What is expected →
Copy each of the entries below faithfully, setting aside any pictures.

Records for this exercise →

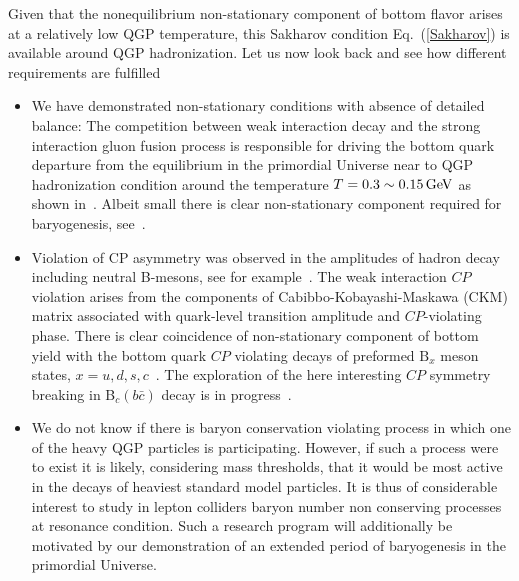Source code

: Given that the nonequilibrium non-stationary component of bottom flavor arises at a relatively low QGP temperature, {\color{black}this Sakharov condition Eq.~(\ref{Sakharov}) is available around QGP hadronization.} Let us now look back and see how different requirements are fulfilled
\begin{itemize}
\item
 We have demonstrated non-stationary conditions with absence of detailed balance: The competition between weak interaction decay and the strong interaction gluon fusion process is responsible for driving the bottom quark departure from the equilibrium in the primordial Universe near to QGP hadronization condition around the temperature $T=0.3\sim0.15\text{\,GeV}$ as shown in~. Albeit small there is clear non-stationary component required for baryogenesis, see~.
\item Violation of CP asymmetry was observed in the amplitudes of hadron decay including neutral B-mesons, see for example~\cite{LHCb:2019jta,LHCb:2020vut}. The weak interaction $CP$ violation arises from the components of Cabibbo-Kobayashi-Maskawa (CKM) matrix associated with quark-level transition amplitude and $CP$-violating phase. There is clear coincidence of non-stationary component of bottom yield with the bottom quark $CP$ violating decays of preformed $\mathrm{B}_x$ meson states, $x=u,d,s,c$~\cite{Karsch:1987pv,Brambilla:2010vq,Aarts:2011sm,Brambilla:2017zei,Bazavov:2018wmo,Offler:2019eij}. The exploration of the here interesting $CP$ symmetry breaking in B$_c(b\bar c)$ decay is in progress~\cite{ParticleDataGroup:2022pth,Tully:2019ltb,HFLAV:2019otj}.
\item
We do not know if there is baryon conservation violating process in which one of the heavy QGP particles is participating. However, if such a process were to exist it is likely, considering mass thresholds, that it would be most active in the decays of heaviest standard model particles. It is thus of considerable interest to study in lepton colliders baryon number non conserving processes at resonance condition. Such a research program will additionally be motivated by our demonstration of an extended period of baryogenesis in the primordial Universe. 
\end{itemize}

Output →
Source code

: Given that the nonequilibrium non-stationary component of bottom flavor arises at a relatively low QGP temperature, {\color{black}this Sakharov condition Eq.~(\ref{Sakharov}) is available around QGP hadronization.} Let us now look back and see how different requirements are fulfilled
\begin{itemize}
\item
 We have demonstrated non-stationary conditions with absence of detailed balance: The competition between weak interaction decay and the strong interaction gluon fusion process is responsible for driving the bottom quark departure from the equilibrium in the primordial Universe near to QGP hadronization condition around the temperature $T=0.3\sim0.15\text{\,GeV}$ as shown in~. Albeit small there is clear non-stationary component required for baryogenesis, see~.
\item Violation of CP asymmetry was observed in the amplitudes of hadron decay including neutral B-mesons, see for example~\cite{LHCb:2019jta,LHCb:2020vut}. The weak interaction $CP$ violation arises from the components of Cabibbo-Kobayashi-Maskawa (CKM) matrix associated with quark-level transition amplitude and $CP$-violating phase. There is clear coincidence of non-stationary component of bottom yield with the bottom quark $CP$ violating decays of preformed $\mathrm{B}_x$ meson states, $x=u,d,s,c$~\cite{Karsch:1987pv,Brambilla:2010vq,Aarts:2011sm,Brambilla:2017zei,Bazavov:2018wmo,Offler:2019eij}. The exploration of the here interesting $CP$ symmetry breaking in B$_c(b\bar c)$ decay is in progress~\cite{ParticleDataGroup:2022pth,Tully:2019ltb,HFLAV:2019otj}.
\item
We do not know if there is baryon conservation violating process in which one of the heavy QGP particles is participating. However, if such a process were to exist it is likely, considering mass thresholds, that it would be most active in the decays of heaviest standard model particles. It is thus of considerable interest to study in lepton colliders baryon number non conserving processes at resonance condition. Such a research program will additionally be motivated by our demonstration of an extended period of baryogenesis in the primordial Universe. 
\end{itemize}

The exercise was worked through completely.